Central banks give support to dollar

April 06, 1995|By New York Times News Service

WASHINGTON -- Amid signs of increasing discord with its allies over the sharp fall of the dollar, the United States was joined yesterday by Germany and Japan in largely symbolic moves to bolster the U.S. currency. But once again, the Clinton administration failed to reverse the dollar's decline.

Treasury Secretary Robert E. Rubin later took the unusual step of calling a small group of reporters in Washington to announce ** that the three countries had been acting in concert and to argue that "in effect what you have is a shared commitment to a strong dollar because it is in our interest and in the interests of the other economies of the world."

But the verbal commitment was considerably stronger than the financial one. Currency traders said that the repeated interventions yesterday -- the second time in three days that central banks bought dollars in the market -- were relatively small in scale, and the dollar immediately retreated when the buying was over.

The net result was unimpressive: The dollar ended down slightly against the Japanese yen, at 86.04 from 86.21 Tuesday. Measured against the German mark, the dollar was quoted in New York at 1.3725 marks, down from 1.3785 on Tuesday.

Choosing his words carefully, Mr. Rubin said that Washington's primary objective in trying to reverse the dollar's slide was to prevent the rising cost of imported goods -- from German machine tools to Japanese cars -- from causing higher inflation in the United States.

At the same time, he insisted that the White House was not concerned that the weakness of the dollar would translate into a loss of political

influence for the United States, especially if other countries begin to conduct business around the world in other currencies.

Mr. Rubin also sought to put to rest a common belief among Wall Street traders that the United States did not mind a weak dollar because it helped put pressure on Japan to open its markets wider. "We have not and will not use the dollar as an instrument of trade policy," he said.

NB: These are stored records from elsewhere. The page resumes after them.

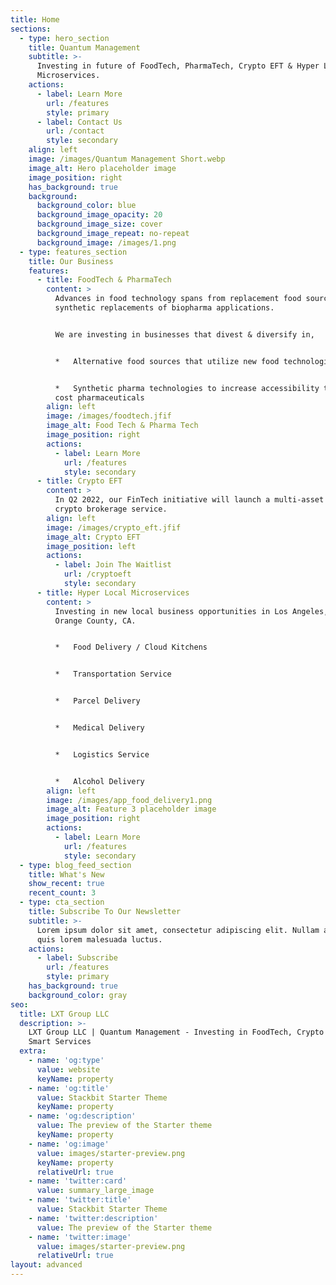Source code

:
 ```yaml
---
title: Home
sections:
  - type: hero_section
    title: Quantum Management
    subtitle: >-
      Investing in future of FoodTech, PharmaTech, Crypto EFT & Hyper Local
      Microservices.
    actions:
      - label: Learn More
        url: /features
        style: primary
      - label: Contact Us
        url: /contact
        style: secondary
    align: left
    image: /images/Quantum Management Short.webp
    image_alt: Hero placeholder image
    image_position: right
    has_background: true
    background:
      background_color: blue
      background_image_opacity: 20
      background_image_size: cover
      background_image_repeat: no-repeat
      background_image: /images/1.png
  - type: features_section
    title: Our Business
    features:
      - title: FoodTech & PharmaTech
        content: >
          Advances in food technology spans from replacement food sources to
          synthetic replacements of biopharma applications.


          We are investing in businesses that divest & diversify in,


          *   Alternative food sources that utilize new food technologies


          *   Synthetic pharma technologies to increase accessibility to low
          cost pharmaceuticals
        align: left
        image: /images/foodtech.jfif
        image_alt: Food Tech & Pharma Tech
        image_position: right
        actions:
          - label: Learn More
            url: /features
            style: secondary
      - title: Crypto EFT
        content: >
          In Q2 2022, our FinTech initiative will launch a multi-asset forex &
          crypto brokerage service.
        align: left
        image: /images/crypto_eft.jfif
        image_alt: Crypto EFT
        image_position: left
        actions:
          - label: Join The Waitlist
            url: /cryptoeft
            style: secondary
      - title: Hyper Local Microservices
        content: >
          Investing in new local business opportunities in Los Angeles, CA &
          Orange County, CA.


          *   Food Delivery / Cloud Kitchens


          *   Transportation Service


          *   Parcel Delivery


          *   Medical Delivery


          *   Logistics Service


          *   Alcohol Delivery
        align: left
        image: /images/app_food_delivery1.png
        image_alt: Feature 3 placeholder image
        image_position: right
        actions:
          - label: Learn More
            url: /features
            style: secondary
  - type: blog_feed_section
    title: What's New
    show_recent: true
    recent_count: 3
  - type: cta_section
    title: Subscribe To Our Newsletter
    subtitle: >-
      Lorem ipsum dolor sit amet, consectetur adipiscing elit. Nullam a metus
      quis lorem malesuada luctus.
    actions:
      - label: Subscribe
        url: /features
        style: primary
    has_background: true
    background_color: gray
seo:
  title: LXT Group LLC
  description: >-
    LXT Group LLC | Quantum Management - Investing in FoodTech, Crypto EFT &
    Smart Services
  extra:
    - name: 'og:type'
      value: website
      keyName: property
    - name: 'og:title'
      value: Stackbit Starter Theme
      keyName: property
    - name: 'og:description'
      value: The preview of the Starter theme
      keyName: property
    - name: 'og:image'
      value: images/starter-preview.png
      keyName: property
      relativeUrl: true
    - name: 'twitter:card'
      value: summary_large_image
    - name: 'twitter:title'
      value: Stackbit Starter Theme
    - name: 'twitter:description'
      value: The preview of the Starter theme
    - name: 'twitter:image'
      value: images/starter-preview.png
      relativeUrl: true
layout: advanced
---
```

Mr. Rubin made the case that Germany and Japan were equally worried about the dollar's plight because their own goods were becoming more expensive and thus less competitive. A weaker dollar makes U.S. goods less costly for importers in nations whose currencies have gained in value.

But his insistence that the larger group of allies known as the Group of Seven shared the goals of the United States came in sharp contrast to statements yesterday by several German officials, who made it clear that they saw the dollar as Washington's problem, not theirs.

And the Germans argued that only Washington could overcome the dollar's weakness, chiefly by bringing the nation's budget and trade deficits under control.

"Stability begins at home," said Finance Minister Theo Waigel, Mr. Rubin's counterpart in Germany. In a particularly blunt assessment during a speech to a conference of German bankers in Bonn, Mr. Waigel said that "G-7 cooperation cannot be used to compensate for national deficiencies."